(Extracted information):
######
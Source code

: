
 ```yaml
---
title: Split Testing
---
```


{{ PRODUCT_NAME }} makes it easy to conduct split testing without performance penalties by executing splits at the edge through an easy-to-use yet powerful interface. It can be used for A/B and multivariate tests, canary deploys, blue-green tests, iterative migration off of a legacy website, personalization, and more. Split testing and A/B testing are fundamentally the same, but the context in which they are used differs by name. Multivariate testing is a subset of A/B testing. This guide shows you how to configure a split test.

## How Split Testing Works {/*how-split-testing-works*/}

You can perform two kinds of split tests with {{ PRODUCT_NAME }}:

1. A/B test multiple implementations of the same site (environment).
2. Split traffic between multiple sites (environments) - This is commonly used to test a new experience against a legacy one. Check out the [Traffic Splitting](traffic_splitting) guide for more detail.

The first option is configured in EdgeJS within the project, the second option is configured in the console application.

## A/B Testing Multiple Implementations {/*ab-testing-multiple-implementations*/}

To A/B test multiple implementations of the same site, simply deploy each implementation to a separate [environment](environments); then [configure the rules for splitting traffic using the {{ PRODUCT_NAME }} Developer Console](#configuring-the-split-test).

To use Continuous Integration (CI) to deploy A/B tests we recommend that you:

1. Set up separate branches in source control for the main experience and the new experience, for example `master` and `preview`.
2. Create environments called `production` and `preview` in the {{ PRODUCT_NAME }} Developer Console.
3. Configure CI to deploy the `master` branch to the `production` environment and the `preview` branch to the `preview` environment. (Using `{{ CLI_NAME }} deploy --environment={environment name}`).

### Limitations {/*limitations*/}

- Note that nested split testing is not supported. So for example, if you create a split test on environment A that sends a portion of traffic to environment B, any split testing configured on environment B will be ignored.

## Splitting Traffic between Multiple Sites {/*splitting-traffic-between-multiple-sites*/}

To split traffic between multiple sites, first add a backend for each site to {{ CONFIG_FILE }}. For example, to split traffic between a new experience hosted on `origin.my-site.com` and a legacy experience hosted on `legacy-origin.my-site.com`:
######
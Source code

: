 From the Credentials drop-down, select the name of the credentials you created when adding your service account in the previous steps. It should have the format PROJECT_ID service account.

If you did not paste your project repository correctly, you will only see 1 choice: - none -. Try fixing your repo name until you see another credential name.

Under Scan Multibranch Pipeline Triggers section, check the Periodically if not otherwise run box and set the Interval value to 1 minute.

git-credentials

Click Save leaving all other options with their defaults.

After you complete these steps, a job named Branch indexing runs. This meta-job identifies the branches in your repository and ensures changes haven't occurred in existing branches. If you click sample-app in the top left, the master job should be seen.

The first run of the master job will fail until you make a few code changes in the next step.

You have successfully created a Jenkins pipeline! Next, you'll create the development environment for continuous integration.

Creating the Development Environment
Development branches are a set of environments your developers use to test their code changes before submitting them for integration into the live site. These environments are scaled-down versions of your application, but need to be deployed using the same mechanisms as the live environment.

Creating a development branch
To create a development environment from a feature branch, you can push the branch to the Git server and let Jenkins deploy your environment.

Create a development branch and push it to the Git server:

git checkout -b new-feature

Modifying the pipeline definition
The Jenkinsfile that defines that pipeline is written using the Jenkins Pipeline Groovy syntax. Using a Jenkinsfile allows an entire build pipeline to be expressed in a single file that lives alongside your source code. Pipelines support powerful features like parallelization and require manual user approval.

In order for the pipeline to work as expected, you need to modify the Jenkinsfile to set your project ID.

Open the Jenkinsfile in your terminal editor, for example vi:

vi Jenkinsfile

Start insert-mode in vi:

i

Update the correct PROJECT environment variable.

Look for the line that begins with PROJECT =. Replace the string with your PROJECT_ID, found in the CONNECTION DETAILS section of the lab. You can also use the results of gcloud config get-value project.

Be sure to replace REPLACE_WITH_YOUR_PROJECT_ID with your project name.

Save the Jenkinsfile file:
######
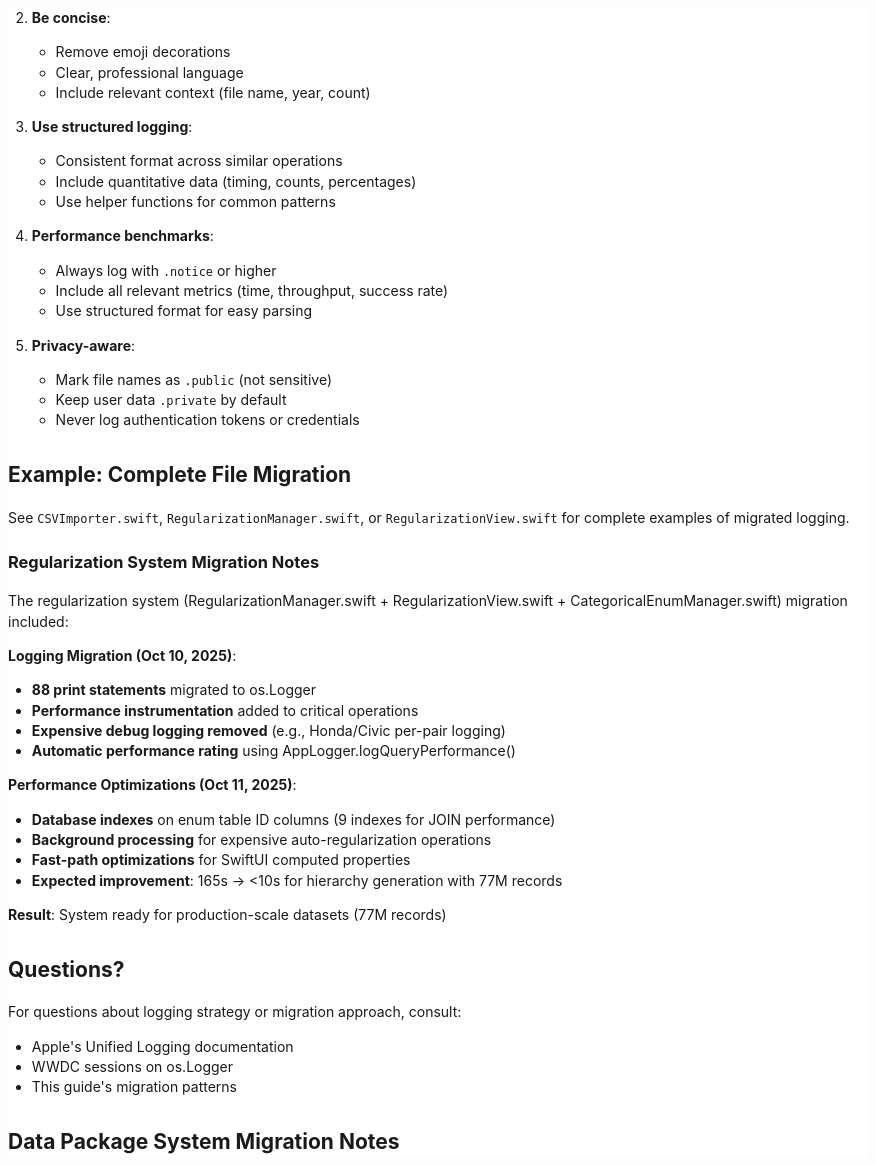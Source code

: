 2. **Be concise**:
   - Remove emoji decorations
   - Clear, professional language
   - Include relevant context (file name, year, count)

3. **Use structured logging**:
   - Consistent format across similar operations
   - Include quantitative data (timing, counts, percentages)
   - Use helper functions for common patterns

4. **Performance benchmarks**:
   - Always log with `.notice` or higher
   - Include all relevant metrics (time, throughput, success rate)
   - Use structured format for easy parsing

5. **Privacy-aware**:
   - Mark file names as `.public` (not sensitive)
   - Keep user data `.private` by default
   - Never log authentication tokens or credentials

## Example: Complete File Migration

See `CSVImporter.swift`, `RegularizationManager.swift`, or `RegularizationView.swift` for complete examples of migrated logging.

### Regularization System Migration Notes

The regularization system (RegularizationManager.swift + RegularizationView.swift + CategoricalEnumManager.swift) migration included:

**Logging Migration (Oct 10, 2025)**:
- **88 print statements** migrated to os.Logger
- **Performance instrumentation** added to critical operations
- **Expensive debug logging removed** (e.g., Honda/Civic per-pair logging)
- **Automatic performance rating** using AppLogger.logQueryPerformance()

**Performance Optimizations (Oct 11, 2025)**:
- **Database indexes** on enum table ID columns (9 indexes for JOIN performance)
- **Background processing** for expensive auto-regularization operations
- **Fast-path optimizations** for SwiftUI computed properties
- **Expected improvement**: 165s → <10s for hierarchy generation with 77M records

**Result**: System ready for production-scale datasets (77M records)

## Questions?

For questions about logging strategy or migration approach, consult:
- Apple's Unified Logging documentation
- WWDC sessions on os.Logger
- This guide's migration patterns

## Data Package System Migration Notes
######
(Assignment): Search the data above for the word "credentials", then gather each line in which it appears.

(Final answer):
: From the Credentials drop-down, select the name of the credentials you created when adding your service account in the previous steps. It should have the format PROJECT_ID service account.
git-credentials
   - Never log authentication tokens or credentials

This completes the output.